Required action
What you return must match the records exactly, with every line included.

[Source texts of formatted documents]
BEGIN

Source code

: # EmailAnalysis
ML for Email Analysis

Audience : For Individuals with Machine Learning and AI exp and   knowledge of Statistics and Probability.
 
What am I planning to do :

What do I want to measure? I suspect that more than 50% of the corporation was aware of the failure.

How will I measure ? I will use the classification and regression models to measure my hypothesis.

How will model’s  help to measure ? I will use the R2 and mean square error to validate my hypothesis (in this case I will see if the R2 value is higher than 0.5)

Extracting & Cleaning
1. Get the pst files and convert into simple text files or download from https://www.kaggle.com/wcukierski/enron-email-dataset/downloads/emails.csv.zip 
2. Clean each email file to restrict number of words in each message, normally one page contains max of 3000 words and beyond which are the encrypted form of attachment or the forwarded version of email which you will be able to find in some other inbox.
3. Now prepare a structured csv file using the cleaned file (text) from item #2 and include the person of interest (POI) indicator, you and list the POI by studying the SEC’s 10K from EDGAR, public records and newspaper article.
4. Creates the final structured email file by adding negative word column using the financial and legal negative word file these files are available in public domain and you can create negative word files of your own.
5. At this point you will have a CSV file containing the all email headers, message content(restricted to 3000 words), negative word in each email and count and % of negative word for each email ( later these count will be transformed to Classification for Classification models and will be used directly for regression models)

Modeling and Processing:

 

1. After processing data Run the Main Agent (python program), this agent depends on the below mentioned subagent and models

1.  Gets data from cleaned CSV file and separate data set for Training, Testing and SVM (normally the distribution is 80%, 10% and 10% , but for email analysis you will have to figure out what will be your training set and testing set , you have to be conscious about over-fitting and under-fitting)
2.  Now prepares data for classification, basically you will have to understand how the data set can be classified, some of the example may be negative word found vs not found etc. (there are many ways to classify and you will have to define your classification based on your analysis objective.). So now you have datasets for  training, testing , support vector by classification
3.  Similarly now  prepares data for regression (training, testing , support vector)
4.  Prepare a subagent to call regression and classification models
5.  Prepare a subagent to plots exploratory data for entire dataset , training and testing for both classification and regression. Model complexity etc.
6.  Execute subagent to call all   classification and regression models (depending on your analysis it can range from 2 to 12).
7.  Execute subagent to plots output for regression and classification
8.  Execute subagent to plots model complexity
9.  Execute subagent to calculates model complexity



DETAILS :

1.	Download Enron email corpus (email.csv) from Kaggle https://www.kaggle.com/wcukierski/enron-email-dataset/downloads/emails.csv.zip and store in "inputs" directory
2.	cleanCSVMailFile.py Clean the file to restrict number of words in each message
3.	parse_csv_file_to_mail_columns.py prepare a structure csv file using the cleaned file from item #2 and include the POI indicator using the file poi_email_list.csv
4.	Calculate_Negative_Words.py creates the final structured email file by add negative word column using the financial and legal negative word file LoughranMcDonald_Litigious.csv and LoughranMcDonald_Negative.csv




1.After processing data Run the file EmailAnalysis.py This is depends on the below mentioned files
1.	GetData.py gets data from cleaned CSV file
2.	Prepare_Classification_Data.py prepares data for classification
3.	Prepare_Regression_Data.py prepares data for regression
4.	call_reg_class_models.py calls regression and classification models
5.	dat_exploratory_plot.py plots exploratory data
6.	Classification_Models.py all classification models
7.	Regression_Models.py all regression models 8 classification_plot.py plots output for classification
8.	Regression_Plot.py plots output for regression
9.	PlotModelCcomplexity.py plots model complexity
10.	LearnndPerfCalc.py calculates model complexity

END

Task solution
Source code

: # EmailAnalysis
ML for Email Analysis

Audience : For Individuals with Machine Learning and AI exp and   knowledge of Statistics and Probability.
 
What am I planning to do :

What do I want to measure? I suspect that more than 50% of the corporation was aware of the failure.

How will I measure ? I will use the classification and regression models to measure my hypothesis.

How will model’s  help to measure ? I will use the R2 and mean square error to validate my hypothesis (in this case I will see if the R2 value is higher than 0.5)

Extracting & Cleaning
1. Get the pst files and convert into simple text files or download from https://www.kaggle.com/wcukierski/enron-email-dataset/downloads/emails.csv.zip 
2. Clean each email file to restrict number of words in each message, normally one page contains max of 3000 words and beyond which are the encrypted form of attachment or the forwarded version of email which you will be able to find in some other inbox.
3. Now prepare a structured csv file using the cleaned file (text) from item #2 and include the person of interest (POI) indicator, you and list the POI by studying the SEC’s 10K from EDGAR, public records and newspaper article.
4. Creates the final structured email file by adding negative word column using the financial and legal negative word file these files are available in public domain and you can create negative word files of your own.
5. At this point you will have a CSV file containing the all email headers, message content(restricted to 3000 words), negative word in each email and count and % of negative word for each email ( later these count will be transformed to Classification for Classification models and will be used directly for regression models)

Modeling and Processing:

 

1. After processing data Run the Main Agent (python program), this agent depends on the below mentioned subagent and models

1.  Gets data from cleaned CSV file and separate data set for Training, Testing and SVM (normally the distribution is 80%, 10% and 10% , but for email analysis you will have to figure out what will be your training set and testing set , you have to be conscious about over-fitting and under-fitting)
2.  Now prepares data for classification, basically you will have to understand how the data set can be classified, some of the example may be negative word found vs not found etc. (there are many ways to classify and you will have to define your classification based on your analysis objective.). So now you have datasets for  training, testing , support vector by classification
3.  Similarly now  prepares data for regression (training, testing , support vector)
4.  Prepare a subagent to call regression and classification models
5.  Prepare a subagent to plots exploratory data for entire dataset , training and testing for both classification and regression. Model complexity etc.
6.  Execute subagent to call all   classification and regression models (depending on your analysis it can range from 2 to 12).
7.  Execute subagent to plots output for regression and classification
8.  Execute subagent to plots model complexity
9.  Execute subagent to calculates model complexity



DETAILS :

1.	Download Enron email corpus (email.csv) from Kaggle https://www.kaggle.com/wcukierski/enron-email-dataset/downloads/emails.csv.zip and store in "inputs" directory
2.	cleanCSVMailFile.py Clean the file to restrict number of words in each message
3.	parse_csv_file_to_mail_columns.py prepare a structure csv file using the cleaned file from item #2 and include the POI indicator using the file poi_email_list.csv
4.	Calculate_Negative_Words.py creates the final structured email file by add negative word column using the financial and legal negative word file LoughranMcDonald_Litigious.csv and LoughranMcDonald_Negative.csv




1.After processing data Run the file EmailAnalysis.py This is depends on the below mentioned files
1.	GetData.py gets data from cleaned CSV file
2.	Prepare_Classification_Data.py prepares data for classification
3.	Prepare_Regression_Data.py prepares data for regression
4.	call_reg_class_models.py calls regression and classification models
5.	dat_exploratory_plot.py plots exploratory data
6.	Classification_Models.py all classification models
7.	Regression_Models.py all regression models 8 classification_plot.py plots output for classification
8.	Regression_Plot.py plots output for regression
9.	PlotModelCcomplexity.py plots model complexity
10.	LearnndPerfCalc.py calculates model complexity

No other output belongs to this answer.